Using spatial analytics and data science to optimize territories based on company priorities can help sales managers to eliminate guesswork and create well-reasoned and data-driven territories. Using the example of a medical device sales company in Illinois, we dove into the methodology around building optimal sales territories.

Identify Priorities, Build Baseline Solutions

For our example we are working to optimize sales territories for a company that has 40 sales reps targeting 925 medical centers across the state of Illinois, which the reps visit each month. In order to create a baseline territory solution, we first need to understand this company’s priorities.

The medical sales company is looking to minimize sales rep travel to cut costs and increase productivity.
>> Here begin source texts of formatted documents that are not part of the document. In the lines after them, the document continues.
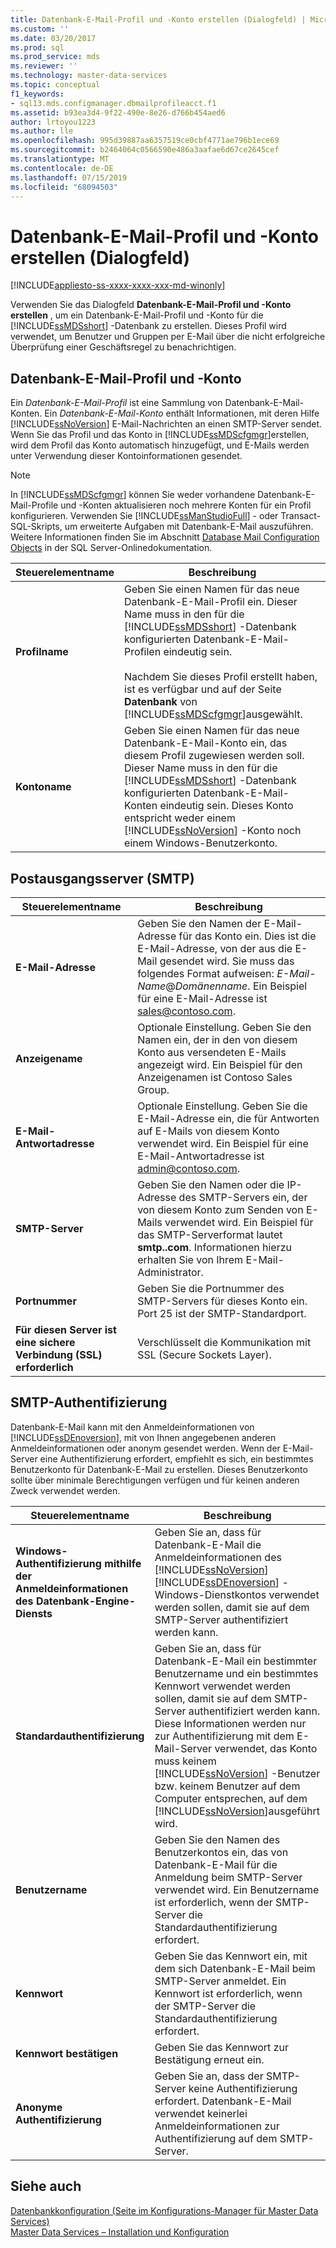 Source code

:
```yaml
---
title: Datenbank-E-Mail-Profil und -Konto erstellen (Dialogfeld) | Microsoft-Dokumentation
ms.custom: ''
ms.date: 03/20/2017
ms.prod: sql
ms.prod_service: mds
ms.reviewer: ''
ms.technology: master-data-services
ms.topic: conceptual
f1_keywords:
- sql13.mds.configmanager.dbmailprofileacct.f1
ms.assetid: b93ea3d4-9f22-490e-8e26-d766b454aed6
author: lrtoyou1223
ms.author: lle
ms.openlocfilehash: 995d39887aa6357519ce0cbf4771ae796b1ece69
ms.sourcegitcommit: b2464064c0566590e486a3aafae6d67ce2645cef
ms.translationtype: MT
ms.contentlocale: de-DE
ms.lasthandoff: 07/15/2019
ms.locfileid: "68094503"
---
```

# <a name="create-database-mail-profile-and-account-dialog-box"></a>Datenbank-E-Mail-Profil und -Konto erstellen (Dialogfeld)

[!INCLUDE[appliesto-ss-xxxx-xxxx-xxx-md-winonly](../includes/appliesto-ss-xxxx-xxxx-xxx-md-winonly.md)]

  Verwenden Sie das Dialogfeld **Datenbank-E-Mail-Profil und -Konto erstellen** , um ein Datenbank-E-Mail-Profil und -Konto für die [!INCLUDE[ssMDSshort](../includes/ssmdsshort-md.md)] -Datenbank zu erstellen. Dieses Profil wird verwendet, um Benutzer und Gruppen per E-Mail über die nicht erfolgreiche Überprüfung einer Geschäftsregel zu benachrichtigen.  
  
## <a name="database-mail-profile-and-account"></a>Datenbank-E-Mail-Profil und -Konto  
 Ein *Datenbank-E-Mail-Profil* ist eine Sammlung von Datenbank-E-Mail-Konten. Ein *Datenbank-E-Mail-Konto* enthält Informationen, mit deren Hilfe [!INCLUDE[ssNoVersion](../includes/ssnoversion-md.md)] E-Mail-Nachrichten an einen SMTP-Server sendet. Wenn Sie das Profil und das Konto in [!INCLUDE[ssMDScfgmgr](../includes/ssmdscfgmgr-md.md)]erstellen, wird dem Profil das Konto automatisch hinzugefügt, und E-Mails werden unter Verwendung dieser Kontoinformationen gesendet.  
  
> [!NOTE]  
>  In [!INCLUDE[ssMDScfgmgr](../includes/ssmdscfgmgr-md.md)] können Sie weder vorhandene Datenbank-E-Mail-Profile und -Konten aktualisieren noch mehrere Konten für ein Profil konfigurieren. Verwenden Sie [!INCLUDE[ssManStudioFull](../includes/ssmanstudiofull-md.md)] - oder Transact-SQL-Skripts, um erweiterte Aufgaben mit Datenbank-E-Mail auszuführen. Weitere Informationen finden Sie im Abschnitt [Database Mail Configuration Objects](../relational-databases/database-mail/database-mail-configuration-objects.md) in der SQL Server-Onlinedokumentation.  
  
|Steuerelementname|Beschreibung|  
|------------------|-----------------|  
|**Profilname**|Geben Sie einen Namen für das neue Datenbank-E-Mail-Profil ein. Dieser Name muss in den für die [!INCLUDE[ssMDSshort](../includes/ssmdsshort-md.md)] -Datenbank konfigurierten Datenbank-E-Mail-Profilen eindeutig sein.<br /><br /> Nachdem Sie dieses Profil erstellt haben, ist es verfügbar und auf der Seite **Datenbank** von [!INCLUDE[ssMDScfgmgr](../includes/ssmdscfgmgr-md.md)]ausgewählt.|  
|**Kontoname**|Geben Sie einen Namen für das neue Datenbank-E-Mail-Konto ein, das diesem Profil zugewiesen werden soll. Dieser Name muss in den für die [!INCLUDE[ssMDSshort](../includes/ssmdsshort-md.md)] -Datenbank konfigurierten Datenbank-E-Mail-Konten eindeutig sein. Dieses Konto entspricht weder einem [!INCLUDE[ssNoVersion](../includes/ssnoversion-md.md)] -Konto noch einem Windows-Benutzerkonto.|  
  
## <a name="outgoing-smtp-mail-server"></a>Postausgangsserver (SMTP)  
  
|Steuerelementname|Beschreibung|  
|------------------|-----------------|  
|**E-Mail-Adresse**|Geben Sie den Namen der E-Mail-Adresse für das Konto ein. Dies ist die E-Mail-Adresse, von der aus die E-Mail gesendet wird. Sie muss das folgendes Format aufweisen: *E-Mail-Name*@*Domänenname*. Ein Beispiel für eine E-Mail-Adresse ist sales@contoso.com.|  
|**Anzeigename**|Optionale Einstellung. Geben Sie den Namen ein, der in den von diesem Konto aus versendeten E-Mails angezeigt wird. Ein Beispiel für den Anzeigenamen ist Contoso Sales Group.|  
|**E-Mail-Antwortadresse**|Optionale Einstellung. Geben Sie die E-Mail-Adresse ein, die für Antworten auf E-Mails von diesem Konto verwendet wird. Ein Beispiel für eine E-Mail-Antwortadresse ist admin@contoso.com.|  
|**SMTP-Server**|Geben Sie den Namen oder die IP-Adresse des SMTP-Servers ein, der von diesem Konto zum Senden von E-Mails verwendet wird. Ein Beispiel für das SMTP-Serverformat lautet **smtp.***<Firmenname>***.com**. Informationen hierzu erhalten Sie von Ihrem E-Mail-Administrator.|  
|**Portnummer**|Geben Sie die Portnummer des SMTP-Servers für dieses Konto ein. Port 25 ist der SMTP-Standardport.|  
|**Für diesen Server ist eine sichere Verbindung (SSL) erforderlich**|Verschlüsselt die Kommunikation mit SSL (Secure Sockets Layer).|  
  
## <a name="smtp-authentication"></a>SMTP-Authentifizierung  
 Datenbank-E-Mail kann mit den Anmeldeinformationen von [!INCLUDE[ssDEnoversion](../includes/ssdenoversion-md.md)], mit von Ihnen angegebenen anderen Anmeldeinformationen oder anonym gesendet werden. Wenn der E-Mail-Server eine Authentifizierung erfordert, empfiehlt es sich, ein bestimmtes Benutzerkonto für Datenbank-E-Mail zu erstellen. Dieses Benutzerkonto sollte über minimale Berechtigungen verfügen und für keinen anderen Zweck verwendet werden.  
  
|Steuerelementname|Beschreibung|  
|------------------|-----------------|  
|**Windows-Authentifizierung mithilfe der Anmeldeinformationen des Datenbank-Engine-Diensts**|Geben Sie an, dass für Datenbank-E-Mail die Anmeldeinformationen des [!INCLUDE[ssNoVersion](../includes/ssnoversion-md.md)] [!INCLUDE[ssDEnoversion](../includes/ssdenoversion-md.md)] -Windows-Dienstkontos verwendet werden sollen, damit sie auf dem SMTP-Server authentifiziert werden kann.|  
|**Standardauthentifizierung**|Geben Sie an, dass für Datenbank-E-Mail ein bestimmter Benutzername und ein bestimmtes Kennwort verwendet werden sollen, damit sie auf dem SMTP-Server authentifiziert werden kann. Diese Informationen werden nur zur Authentifizierung mit dem E-Mail-Server verwendet, das Konto muss keinem [!INCLUDE[ssNoVersion](../includes/ssnoversion-md.md)] -Benutzer bzw. keinem Benutzer auf dem Computer entsprechen, auf dem [!INCLUDE[ssNoVersion](../includes/ssnoversion-md.md)]ausgeführt wird.|  
|**Benutzername**|Geben Sie den Namen des Benutzerkontos ein, das von Datenbank-E-Mail für die Anmeldung beim SMTP-Server verwendet wird. Ein Benutzername ist erforderlich, wenn der SMTP-Server die Standardauthentifizierung erfordert.|  
|**Kennwort**|Geben Sie das Kennwort ein, mit dem sich Datenbank-E-Mail beim SMTP-Server anmeldet. Ein Kennwort ist erforderlich, wenn der SMTP-Server die Standardauthentifizierung erfordert.|  
|**Kennwort bestätigen**|Geben Sie das Kennwort zur Bestätigung erneut ein.|  
|**Anonyme Authentifizierung**|Geben Sie an, dass der SMTP-Server keine Authentifizierung erfordert. Datenbank-E-Mail verwendet keinerlei Anmeldeinformationen zur Authentifizierung auf dem SMTP-Server.|  
  
## <a name="see-also"></a>Siehe auch  
 [Datenbankkonfiguration &#40;Seite im Konfigurations-Manager für Master Data Services&#41;](../master-data-services/database-configuration-page-master-data-services-configuration-manager.md)   
[Master Data Services – Installation und Konfiguration](../master-data-services/master-data-services-installation-and-configuration.md)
They also want more evenly valued accounts across reps — allowing for a fairer commission plan across the board.

Visualize your data

As a first step, we visualized the home location of each sales rep, as in the map above, and then mapped each of our 925 medical centers, styled to show both the type of facility and their patient capacity.

By looking at this initial data, we can understand how our reps and medical centers are distributed, with large groupings of both centered in urban areas, particularly in Chicago.

As one of the company’s stated priorities is evenly valued accounts across rep territories, we also need to assign value to each medical center. Patient capacity is one key indicator of value, which may pose a challenge, as it is not evenly distributed across medical centers.

That said, patient capacity is not the only measure of value. To get a clearer picture of the demand value at each center, we looked more closely at the quantity of demand for each of their 17 devices, visualized below. Understanding the demand value of each medical center will be critical to accomplishing our goal of generating fair territories for the sales reps.

Baseline Solution

Given that one of the company’s primary goals is to minimize rep drive time, we used a nearest neighbor analysis to build a baseline solution that assigns accounts to the rep who lives closest to each medical center.

While this solution is the most spatially “efficient”, given the uneven distribution of patient capacity and varied demand value previously discussed, we can expect that this solution may not meet the company’s second priority — evenly valued territories.

This expectation is held up when we dive into the data:

Even though each of our territories is spatially efficient the accounts are not fairly balanced:

  • The total value of sales for each rep is not even.
  • The number of accounts are not even.
  • There is a huge travel discrepancy between reps.

Build More Balanced Territories

What we are facing is a Multi-Objective Optimization problem: we are trying to simultaneously optimize for multiple goals which, in this case, counter each other. The more even we make the sales territories, the more each sales person will have to travel, which means that we will never be able to find a solution that perfectly addresses all of the company’s conditions and goals. Our baseline solution was already optimized to reduce overall travel distance, so any solution designed to address the other goals by making territories more balanced in terms of value will be less spatially efficient.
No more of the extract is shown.